*What to do*.
Your answer should be the full set of entries, given again without alteration.

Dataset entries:
++++++++
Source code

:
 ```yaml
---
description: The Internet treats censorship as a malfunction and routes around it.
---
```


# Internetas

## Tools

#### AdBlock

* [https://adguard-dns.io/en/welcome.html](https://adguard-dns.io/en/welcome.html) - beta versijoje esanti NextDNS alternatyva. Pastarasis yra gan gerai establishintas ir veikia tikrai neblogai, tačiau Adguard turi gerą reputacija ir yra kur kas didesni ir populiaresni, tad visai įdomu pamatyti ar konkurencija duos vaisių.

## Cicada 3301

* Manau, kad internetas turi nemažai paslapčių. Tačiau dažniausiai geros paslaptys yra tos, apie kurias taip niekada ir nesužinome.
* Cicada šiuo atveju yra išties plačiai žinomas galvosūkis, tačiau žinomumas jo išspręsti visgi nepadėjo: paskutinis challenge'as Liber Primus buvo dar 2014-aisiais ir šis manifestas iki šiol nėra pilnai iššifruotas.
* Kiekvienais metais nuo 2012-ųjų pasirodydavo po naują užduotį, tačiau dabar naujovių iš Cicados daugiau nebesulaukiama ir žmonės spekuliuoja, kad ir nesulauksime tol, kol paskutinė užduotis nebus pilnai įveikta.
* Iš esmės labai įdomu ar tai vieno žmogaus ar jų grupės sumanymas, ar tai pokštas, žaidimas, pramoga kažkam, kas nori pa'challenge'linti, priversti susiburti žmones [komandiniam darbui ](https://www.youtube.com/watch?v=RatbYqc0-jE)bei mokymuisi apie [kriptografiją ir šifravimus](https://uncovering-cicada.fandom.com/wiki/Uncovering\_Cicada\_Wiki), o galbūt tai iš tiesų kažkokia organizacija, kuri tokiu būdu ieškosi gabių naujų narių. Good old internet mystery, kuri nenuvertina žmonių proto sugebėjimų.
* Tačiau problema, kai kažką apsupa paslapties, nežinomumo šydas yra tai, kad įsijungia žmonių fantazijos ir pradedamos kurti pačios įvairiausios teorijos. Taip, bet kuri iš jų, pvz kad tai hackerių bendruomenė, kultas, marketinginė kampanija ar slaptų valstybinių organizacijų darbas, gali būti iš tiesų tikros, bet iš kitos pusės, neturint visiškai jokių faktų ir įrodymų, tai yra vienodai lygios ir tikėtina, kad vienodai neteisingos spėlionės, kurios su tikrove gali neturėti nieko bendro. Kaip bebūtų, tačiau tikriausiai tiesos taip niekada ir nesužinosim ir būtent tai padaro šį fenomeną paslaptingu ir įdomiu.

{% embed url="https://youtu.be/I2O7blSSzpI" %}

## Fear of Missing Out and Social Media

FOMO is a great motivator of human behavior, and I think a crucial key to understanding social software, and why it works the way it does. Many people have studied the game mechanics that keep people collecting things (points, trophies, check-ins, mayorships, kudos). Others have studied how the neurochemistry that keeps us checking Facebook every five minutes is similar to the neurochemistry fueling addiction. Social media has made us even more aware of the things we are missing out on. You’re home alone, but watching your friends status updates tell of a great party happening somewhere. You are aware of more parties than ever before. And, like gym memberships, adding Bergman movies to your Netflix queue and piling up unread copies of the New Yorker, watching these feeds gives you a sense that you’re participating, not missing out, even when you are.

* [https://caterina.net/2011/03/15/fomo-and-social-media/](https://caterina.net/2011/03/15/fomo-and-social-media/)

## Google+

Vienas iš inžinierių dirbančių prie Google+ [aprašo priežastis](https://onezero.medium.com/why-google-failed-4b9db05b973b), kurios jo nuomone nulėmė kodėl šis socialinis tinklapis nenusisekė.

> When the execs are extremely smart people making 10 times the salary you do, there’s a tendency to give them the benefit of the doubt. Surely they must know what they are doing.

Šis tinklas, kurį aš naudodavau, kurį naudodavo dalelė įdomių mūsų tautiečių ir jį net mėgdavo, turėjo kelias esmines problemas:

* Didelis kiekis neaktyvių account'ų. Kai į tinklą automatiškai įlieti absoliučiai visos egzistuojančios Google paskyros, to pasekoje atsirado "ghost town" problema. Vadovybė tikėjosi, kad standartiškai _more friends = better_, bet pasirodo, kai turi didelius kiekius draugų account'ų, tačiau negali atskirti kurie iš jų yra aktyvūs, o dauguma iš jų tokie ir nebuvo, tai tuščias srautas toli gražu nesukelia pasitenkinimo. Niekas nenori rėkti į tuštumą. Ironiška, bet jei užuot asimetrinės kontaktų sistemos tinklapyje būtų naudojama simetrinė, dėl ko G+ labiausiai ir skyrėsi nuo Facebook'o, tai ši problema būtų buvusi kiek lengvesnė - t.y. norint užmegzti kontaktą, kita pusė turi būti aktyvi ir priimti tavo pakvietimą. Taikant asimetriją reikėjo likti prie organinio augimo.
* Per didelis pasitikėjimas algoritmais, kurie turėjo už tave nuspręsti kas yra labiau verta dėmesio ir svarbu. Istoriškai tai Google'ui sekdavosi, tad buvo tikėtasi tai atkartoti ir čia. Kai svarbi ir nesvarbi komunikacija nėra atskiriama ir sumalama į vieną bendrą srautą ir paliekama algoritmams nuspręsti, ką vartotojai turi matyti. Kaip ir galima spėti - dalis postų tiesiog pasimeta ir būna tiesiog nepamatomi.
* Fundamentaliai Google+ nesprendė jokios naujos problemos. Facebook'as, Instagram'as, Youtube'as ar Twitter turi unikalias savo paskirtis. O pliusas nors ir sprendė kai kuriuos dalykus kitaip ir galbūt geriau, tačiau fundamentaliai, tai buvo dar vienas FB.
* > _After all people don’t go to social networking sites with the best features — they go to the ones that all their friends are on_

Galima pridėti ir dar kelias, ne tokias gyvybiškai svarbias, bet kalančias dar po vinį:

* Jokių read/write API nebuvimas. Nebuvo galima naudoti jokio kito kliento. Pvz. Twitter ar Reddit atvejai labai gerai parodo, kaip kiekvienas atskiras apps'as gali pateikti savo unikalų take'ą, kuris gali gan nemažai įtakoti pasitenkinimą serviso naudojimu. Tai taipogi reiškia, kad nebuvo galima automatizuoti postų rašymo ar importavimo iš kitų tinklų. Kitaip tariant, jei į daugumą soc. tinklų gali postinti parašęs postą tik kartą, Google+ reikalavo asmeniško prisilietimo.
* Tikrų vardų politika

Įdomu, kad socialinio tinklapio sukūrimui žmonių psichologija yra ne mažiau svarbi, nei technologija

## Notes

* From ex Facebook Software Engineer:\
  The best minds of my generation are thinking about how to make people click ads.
++++++++
*Task result*.
Source code

:
 ```yaml
---
description: The Internet treats censorship as a malfunction and routes around it.
---
```


# Internetas

## Tools

#### AdBlock

* [https://adguard-dns.io/en/welcome.html](https://adguard-dns.io/en/welcome.html) - beta versijoje esanti NextDNS alternatyva. Pastarasis yra gan gerai establishintas ir veikia tikrai neblogai, tačiau Adguard turi gerą reputacija ir yra kur kas didesni ir populiaresni, tad visai įdomu pamatyti ar konkurencija duos vaisių.

## Cicada 3301

* Manau, kad internetas turi nemažai paslapčių. Tačiau dažniausiai geros paslaptys yra tos, apie kurias taip niekada ir nesužinome.
* Cicada šiuo atveju yra išties plačiai žinomas galvosūkis, tačiau žinomumas jo išspręsti visgi nepadėjo: paskutinis challenge'as Liber Primus buvo dar 2014-aisiais ir šis manifestas iki šiol nėra pilnai iššifruotas.
* Kiekvienais metais nuo 2012-ųjų pasirodydavo po naują užduotį, tačiau dabar naujovių iš Cicados daugiau nebesulaukiama ir žmonės spekuliuoja, kad ir nesulauksime tol, kol paskutinė užduotis nebus pilnai įveikta.
* Iš esmės labai įdomu ar tai vieno žmogaus ar jų grupės sumanymas, ar tai pokštas, žaidimas, pramoga kažkam, kas nori pa'challenge'linti, priversti susiburti žmones [komandiniam darbui ](https://www.youtube.com/watch?v=RatbYqc0-jE)bei mokymuisi apie [kriptografiją ir šifravimus](https://uncovering-cicada.fandom.com/wiki/Uncovering\_Cicada\_Wiki), o galbūt tai iš tiesų kažkokia organizacija, kuri tokiu būdu ieškosi gabių naujų narių. Good old internet mystery, kuri nenuvertina žmonių proto sugebėjimų.
* Tačiau problema, kai kažką apsupa paslapties, nežinomumo šydas yra tai, kad įsijungia žmonių fantazijos ir pradedamos kurti pačios įvairiausios teorijos. Taip, bet kuri iš jų, pvz kad tai hackerių bendruomenė, kultas, marketinginė kampanija ar slaptų valstybinių organizacijų darbas, gali būti iš tiesų tikros, bet iš kitos pusės, neturint visiškai jokių faktų ir įrodymų, tai yra vienodai lygios ir tikėtina, kad vienodai neteisingos spėlionės, kurios su tikrove gali neturėti nieko bendro. Kaip bebūtų, tačiau tikriausiai tiesos taip niekada ir nesužinosim ir būtent tai padaro šį fenomeną paslaptingu ir įdomiu.

{% embed url="https://youtu.be/I2O7blSSzpI" %}

## Fear of Missing Out and Social Media

FOMO is a great motivator of human behavior, and I think a crucial key to understanding social software, and why it works the way it does. Many people have studied the game mechanics that keep people collecting things (points, trophies, check-ins, mayorships, kudos). Others have studied how the neurochemistry that keeps us checking Facebook every five minutes is similar to the neurochemistry fueling addiction. Social media has made us even more aware of the things we are missing out on. You’re home alone, but watching your friends status updates tell of a great party happening somewhere. You are aware of more parties than ever before. And, like gym memberships, adding Bergman movies to your Netflix queue and piling up unread copies of the New Yorker, watching these feeds gives you a sense that you’re participating, not missing out, even when you are.

* [https://caterina.net/2011/03/15/fomo-and-social-media/](https://caterina.net/2011/03/15/fomo-and-social-media/)

## Google+

Vienas iš inžinierių dirbančių prie Google+ [aprašo priežastis](https://onezero.medium.com/why-google-failed-4b9db05b973b), kurios jo nuomone nulėmė kodėl šis socialinis tinklapis nenusisekė.

> When the execs are extremely smart people making 10 times the salary you do, there’s a tendency to give them the benefit of the doubt. Surely they must know what they are doing.

Šis tinklas, kurį aš naudodavau, kurį naudodavo dalelė įdomių mūsų tautiečių ir jį net mėgdavo, turėjo kelias esmines problemas:

* Didelis kiekis neaktyvių account'ų. Kai į tinklą automatiškai įlieti absoliučiai visos egzistuojančios Google paskyros, to pasekoje atsirado "ghost town" problema. Vadovybė tikėjosi, kad standartiškai _more friends = better_, bet pasirodo, kai turi didelius kiekius draugų account'ų, tačiau negali atskirti kurie iš jų yra aktyvūs, o dauguma iš jų tokie ir nebuvo, tai tuščias srautas toli gražu nesukelia pasitenkinimo. Niekas nenori rėkti į tuštumą. Ironiška, bet jei užuot asimetrinės kontaktų sistemos tinklapyje būtų naudojama simetrinė, dėl ko G+ labiausiai ir skyrėsi nuo Facebook'o, tai ši problema būtų buvusi kiek lengvesnė - t.y. norint užmegzti kontaktą, kita pusė turi būti aktyvi ir priimti tavo pakvietimą. Taikant asimetriją reikėjo likti prie organinio augimo.
* Per didelis pasitikėjimas algoritmais, kurie turėjo už tave nuspręsti kas yra labiau verta dėmesio ir svarbu. Istoriškai tai Google'ui sekdavosi, tad buvo tikėtasi tai atkartoti ir čia. Kai svarbi ir nesvarbi komunikacija nėra atskiriama ir sumalama į vieną bendrą srautą ir paliekama algoritmams nuspręsti, ką vartotojai turi matyti. Kaip ir galima spėti - dalis postų tiesiog pasimeta ir būna tiesiog nepamatomi.
* Fundamentaliai Google+ nesprendė jokios naujos problemos. Facebook'as, Instagram'as, Youtube'as ar Twitter turi unikalias savo paskirtis. O pliusas nors ir sprendė kai kuriuos dalykus kitaip ir galbūt geriau, tačiau fundamentaliai, tai buvo dar vienas FB.
* > _After all people don’t go to social networking sites with the best features — they go to the ones that all their friends are on_

Galima pridėti ir dar kelias, ne tokias gyvybiškai svarbias, bet kalančias dar po vinį:

* Jokių read/write API nebuvimas. Nebuvo galima naudoti jokio kito kliento. Pvz. Twitter ar Reddit atvejai labai gerai parodo, kaip kiekvienas atskiras apps'as gali pateikti savo unikalų take'ą, kuris gali gan nemažai įtakoti pasitenkinimą serviso naudojimu. Tai taipogi reiškia, kad nebuvo galima automatizuoti postų rašymo ar importavimo iš kitų tinklų. Kitaip tariant, jei į daugumą soc. tinklų gali postinti parašęs postą tik kartą, Google+ reikalavo asmeniško prisilietimo.
* Tikrų vardų politika

Įdomu, kad socialinio tinklapio sukūrimui žmonių psichologija yra ne mažiau svarbi, nei technologija

## Notes

* From ex Facebook Software Engineer:\
  The best minds of my generation are thinking about how to make people click ads.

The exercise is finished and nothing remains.